**** INPUT DATA ****
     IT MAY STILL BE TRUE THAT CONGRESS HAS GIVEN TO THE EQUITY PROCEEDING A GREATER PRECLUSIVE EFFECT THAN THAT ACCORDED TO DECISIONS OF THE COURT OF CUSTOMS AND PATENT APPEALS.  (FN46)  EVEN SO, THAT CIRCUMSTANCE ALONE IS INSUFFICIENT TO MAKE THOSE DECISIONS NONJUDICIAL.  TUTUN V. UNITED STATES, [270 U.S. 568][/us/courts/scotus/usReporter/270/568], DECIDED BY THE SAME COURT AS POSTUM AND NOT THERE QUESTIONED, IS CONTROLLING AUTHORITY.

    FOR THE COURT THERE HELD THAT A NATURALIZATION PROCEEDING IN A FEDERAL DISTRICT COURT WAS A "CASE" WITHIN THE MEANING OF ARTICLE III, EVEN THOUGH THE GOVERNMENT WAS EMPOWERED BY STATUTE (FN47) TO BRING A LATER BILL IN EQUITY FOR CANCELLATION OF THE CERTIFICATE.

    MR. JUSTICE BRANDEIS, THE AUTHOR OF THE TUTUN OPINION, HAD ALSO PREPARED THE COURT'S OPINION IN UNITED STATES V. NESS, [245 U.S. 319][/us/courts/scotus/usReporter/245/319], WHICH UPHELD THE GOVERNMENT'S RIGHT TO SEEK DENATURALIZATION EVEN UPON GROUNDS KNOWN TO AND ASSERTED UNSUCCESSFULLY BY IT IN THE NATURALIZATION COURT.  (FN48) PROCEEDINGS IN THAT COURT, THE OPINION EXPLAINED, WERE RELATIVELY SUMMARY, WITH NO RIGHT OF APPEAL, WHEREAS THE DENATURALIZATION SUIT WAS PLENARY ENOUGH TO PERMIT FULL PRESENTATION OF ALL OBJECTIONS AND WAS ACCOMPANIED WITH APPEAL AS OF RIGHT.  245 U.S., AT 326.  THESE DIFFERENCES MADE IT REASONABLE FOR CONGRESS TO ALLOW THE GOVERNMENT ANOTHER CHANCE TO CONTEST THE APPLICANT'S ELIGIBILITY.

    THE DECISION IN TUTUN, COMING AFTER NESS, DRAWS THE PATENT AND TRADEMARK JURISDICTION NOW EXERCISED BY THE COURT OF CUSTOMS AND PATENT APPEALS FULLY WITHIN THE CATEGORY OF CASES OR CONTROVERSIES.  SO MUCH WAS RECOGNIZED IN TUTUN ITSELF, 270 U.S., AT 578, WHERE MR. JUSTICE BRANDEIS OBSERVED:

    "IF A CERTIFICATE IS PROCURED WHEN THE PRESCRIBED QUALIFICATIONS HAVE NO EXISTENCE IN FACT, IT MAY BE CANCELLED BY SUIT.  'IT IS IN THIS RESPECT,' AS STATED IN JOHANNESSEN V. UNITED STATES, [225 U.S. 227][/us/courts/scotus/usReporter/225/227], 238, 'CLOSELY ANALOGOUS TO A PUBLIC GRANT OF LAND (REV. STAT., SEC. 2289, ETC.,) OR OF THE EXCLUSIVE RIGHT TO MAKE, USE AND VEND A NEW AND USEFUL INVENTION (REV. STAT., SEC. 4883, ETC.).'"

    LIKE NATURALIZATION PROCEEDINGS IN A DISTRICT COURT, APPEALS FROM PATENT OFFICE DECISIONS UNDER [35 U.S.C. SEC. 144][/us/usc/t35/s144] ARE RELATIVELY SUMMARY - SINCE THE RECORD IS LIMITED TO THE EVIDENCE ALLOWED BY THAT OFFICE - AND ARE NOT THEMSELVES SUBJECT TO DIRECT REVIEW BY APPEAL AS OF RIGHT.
****
_AIM OF THE TASK_.
Retype exactly the lines of the data above, starting at its first line and finishing with the line that has "FOR THE COURT" in it.

_SOLUTION BELOW_.
     IT MAY STILL BE TRUE THAT CONGRESS HAS GIVEN TO THE EQUITY PROCEEDING A GREATER PRECLUSIVE EFFECT THAN THAT ACCORDED TO DECISIONS OF THE COURT OF CUSTOMS AND PATENT APPEALS.  (FN46)  EVEN SO, THAT CIRCUMSTANCE ALONE IS INSUFFICIENT TO MAKE THOSE DECISIONS NONJUDICIAL.  TUTUN V. UNITED STATES, [270 U.S. 568][/us/courts/scotus/usReporter/270/568], DECIDED BY THE SAME COURT AS POSTUM AND NOT THERE QUESTIONED, IS CONTROLLING AUTHORITY.

    FOR THE COURT THERE HELD THAT A NATURALIZATION PROCEEDING IN A FEDERAL DISTRICT COURT WAS A "CASE" WITHIN THE MEANING OF ARTICLE III, EVEN THOUGH THE GOVERNMENT WAS EMPOWERED BY STATUTE (FN47) TO BRING A LATER BILL IN EQUITY FOR CANCELLATION OF THE CERTIFICATE.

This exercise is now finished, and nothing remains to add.